Lecornu met la pression sur le budget face aux crises
Sébastien Lecornu a fait sa rentrée lundi en mettant la pression sur les parlementaires pour qu'ils s'entendent sur un budget d'ici la fin du mois qui puisse répondre aux colères de plusieurs secteurs, en même temps qu'aux tensions internationales accrues.
Le Premier ministre avait exposé sa ligne le 23 décembre: "repousser le désordre", qui guette sur le plan du budget, toujours pas voté, chez les agriculteurs et les médecins, en colère. Sur le plan international aussi, après le récent coup de force de Donald Trump au Venezuela qui inquiète les chancelleries occidentales.
En emmenant ses ministres place Beauvau pour le traditionnel petit-déjeuner du Nouvel an --avant de rejoindre l'Elysée pour le premier Conseil des ministres de l'année-- Sébastien Lecornu s'est entouré justement des ministres Catherine Vautrin (Armées), Annie Genevard (Agriculture) et Stéphanie Rist (Santé).
"Il faut un budget en janvier, il y aura un budget en janvier", a promis lundi la porte-parole du gouvernement Maud Bregeon sur BFMTV-RMC.
Sébastien Lecornu a prévu de prendre des mesures en janvier en leur faveur mais a prévenu qu'il faudrait un budget pour les mettre en oeuvre.
"Le monde agricole ne peut pas attendre le mois de février", a insisté dimanche son entourage.
- "Calculs politiques" -
Dans l'intervalle, le gouvernement entend appliquer certaines mesures fiscales agricoles dès le début de l'année, malgré l'absence de budget, a indiqué mardi le ministère de l'Economie.
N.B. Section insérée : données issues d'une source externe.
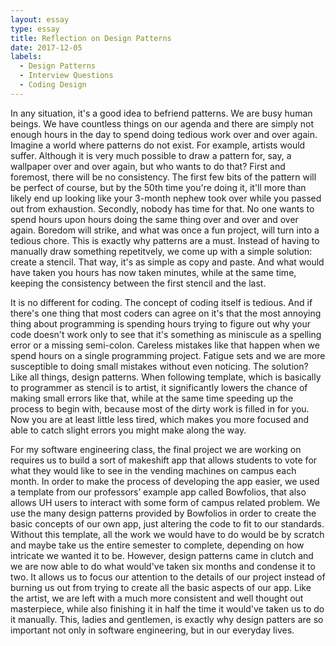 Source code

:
 ```yaml
---
layout: essay
type: essay
title: Reflection on Design Patterns
date: 2017-12-05
labels:
  - Design Patterns
  - Interview Questions
  - Coding Design
---
```


<p>In any situation, it's a good idea to befriend patterns. We are busy human beings. We have countless things on our agenda and there are simply not enough hours in the day to spend doing tedious work over and over again. Imagine a world where patterns do not exist. For example, artists would suffer. Although it is very much possible to draw a pattern for, say, a wallpaper over and over again, but who wants to do that? First and foremost, there will be no consistency. The first few bits of the pattern will be perfect of course, but by the 50th time you're doing it, it'll more than likely end up looking like your 3-month nephew took over while you passed out from exhaustion. Secondly, nobody has time for that. No one wants to spend hours upon hours doing the same thing over and over and over again. Boredom will strike, and what was once a fun project, will turn into a tedious chore. This is exactly why patterns are a must. Instead of having to manually draw something repetitvely, we come up with a simple solution: create a stencil. That way, it's as simple as copy and paste. And what would have taken you hours has now taken minutes, while at the same time, keeping the consistency between the first stencil and the last.</p>

<p>It is no different for coding. The concept of coding itself is tedious. And if there's one thing that most coders can agree on it's that the most annoying thing about programming is spending hours trying to figure out why your code doesn't work only to see that it's something as miniscule as a spelling error or a missing semi-colon. Careless mistakes like that happen when we spend hours on a single programming project. Fatigue sets and we are more susceptible to doing small mistakes without even noticing. The solution? Like all things, design patterns. When following template, which is basically to programmer as stencil is to artist, it significantly lowers the chance of making small errors like that, while at the same time speeding up the process to begin with, because most of the dirty work is filled in for you. Now you are at least little less tired, which makes you more focused and able to catch slight errors you might make along the way.</p>

<p>For my software engineering class, the final project we are working on requires us to build a sort of makeshift app that allows students to vote for what they would like to see in the vending machines on campus each month. In order to make the process of developing the app easier, we used a template from our professors’ example app called Bowfolios, that also allows UH users to interact with some form of campus related problem. We use the many design patterns provided by Bowfolios in order to create the basic concepts of our own app, just altering the code to fit to our standards. Without this template, all the work we would have to do would be by scratch and maybe take us the entire semester to complete, depending on how intricate we wanted it to be. However, design patterns came in clutch and we are now able to do what would've taken six months and condense it to two. It allows us to focus our attention to the details of our project instead of burning us out from trying to create all the basic aspects of our app. Like the artist, we are left with a much more consistent and well thought out masterpiece, while also finishing it in half the time it would've taken us to do it manually. This, ladies and gentlemen, is exactly why design patters are so important not only in software engineering, but in our everyday lives.</p>

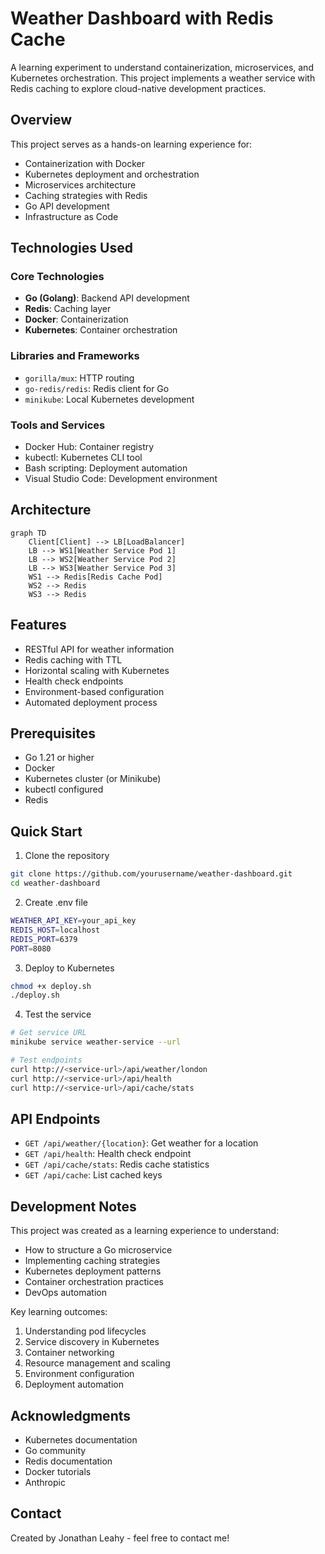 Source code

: # Weather Dashboard with Redis Cache

A learning experiment to understand containerization, microservices, and Kubernetes orchestration. This project implements a weather service with Redis caching to explore cloud-native development practices.

## Overview

This project serves as a hands-on learning experience for:
- Containerization with Docker
- Kubernetes deployment and orchestration
- Microservices architecture
- Caching strategies with Redis
- Go API development
- Infrastructure as Code

## Technologies Used

### Core Technologies
- **Go (Golang)**: Backend API development
- **Redis**: Caching layer
- **Docker**: Containerization
- **Kubernetes**: Container orchestration

### Libraries and Frameworks
- `gorilla/mux`: HTTP routing
- `go-redis/redis`: Redis client for Go
- `minikube`: Local Kubernetes development

### Tools and Services
- Docker Hub: Container registry
- kubectl: Kubernetes CLI tool
- Bash scripting: Deployment automation
- Visual Studio Code: Development environment

## Architecture

```mermaid
graph TD
    Client[Client] --> LB[LoadBalancer]
    LB --> WS1[Weather Service Pod 1]
    LB --> WS2[Weather Service Pod 2]
    LB --> WS3[Weather Service Pod 3]
    WS1 --> Redis[Redis Cache Pod]
    WS2 --> Redis
    WS3 --> Redis
```

## Features
- RESTful API for weather information
- Redis caching with TTL
- Horizontal scaling with Kubernetes
- Health check endpoints
- Environment-based configuration
- Automated deployment process

## Prerequisites
- Go 1.21 or higher
- Docker
- Kubernetes cluster (or Minikube)
- kubectl configured
- Redis

## Quick Start

1. Clone the repository
```bash
git clone https://github.com/yourusername/weather-dashboard.git
cd weather-dashboard
```

2. Create .env file
```bash
WEATHER_API_KEY=your_api_key
REDIS_HOST=localhost
REDIS_PORT=6379
PORT=8080
```

3. Deploy to Kubernetes
```bash
chmod +x deploy.sh
./deploy.sh
```

4. Test the service
```bash
# Get service URL
minikube service weather-service --url

# Test endpoints
curl http://<service-url>/api/weather/london
curl http://<service-url>/api/health
curl http://<service-url>/api/cache/stats
```

## API Endpoints

- `GET /api/weather/{location}`: Get weather for a location
- `GET /api/health`: Health check endpoint
- `GET /api/cache/stats`: Redis cache statistics
- `GET /api/cache`: List cached keys

## Development Notes

This project was created as a learning experience to understand:
- How to structure a Go microservice
- Implementing caching strategies
- Kubernetes deployment patterns
- Container orchestration practices
- DevOps automation

Key learning outcomes:
1. Understanding pod lifecycles
2. Service discovery in Kubernetes
3. Container networking
4. Resource management and scaling
5. Environment configuration
6. Deployment automation

## Acknowledgments
- Kubernetes documentation
- Go community
- Redis documentation
- Docker tutorials
- Anthropic

## Contact

Created by Jonathan Leahy - feel free to contact me!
Car la loi spéciale adoptée pour assurer la continuité de l'Etat ne permet pas d'intégrer de nouvelles décisions.
Autre dossier en suspens, la hausse prévue des crédits aux armées (+6,7 mds) dans un contexte international tendu.
"Le monde s'est durci et la France doit se préparer" avec un "réarmement militaire" et "l'augmentation des moyens de la défense", a fait valoir Mme Bregeon à l'issue du Conseil des ministres.
Catherine Vautrin s'était dite dimanche "préoccupée" par l'absence de budget pour la défense.
Le Premier ministre juge pour sa part "possible" d'aboutir "si les calculs politiques sont mis de côté".
Il a aussi intimé à la droite sénatoriale de "dire si elle souhaite participer à une solution de compromis ou non", même si la procédure permet au gouvernement de donner le dernier mot à l'Assemblée, où il compte toujours sur les socialistes pour faire passer le budget.
- "Avancer sur le fond" -
Si l'exécutif et le PS trouvaient un compromis, le Premier ministre pourrait alors faire adopter le budget par ordonnances ou par l'article 49.3 de la Constitution sans être censuré par la suite.
Le PS avait certes fait du renoncement au 49.3 une de ses conditions pour voter le budget de la Sécurité sociale --adopté fin décembre--, et Sébastien Lecornu s'était engagé à ne plus y recourir. Or leurs positions semblent avoir évolué depuis.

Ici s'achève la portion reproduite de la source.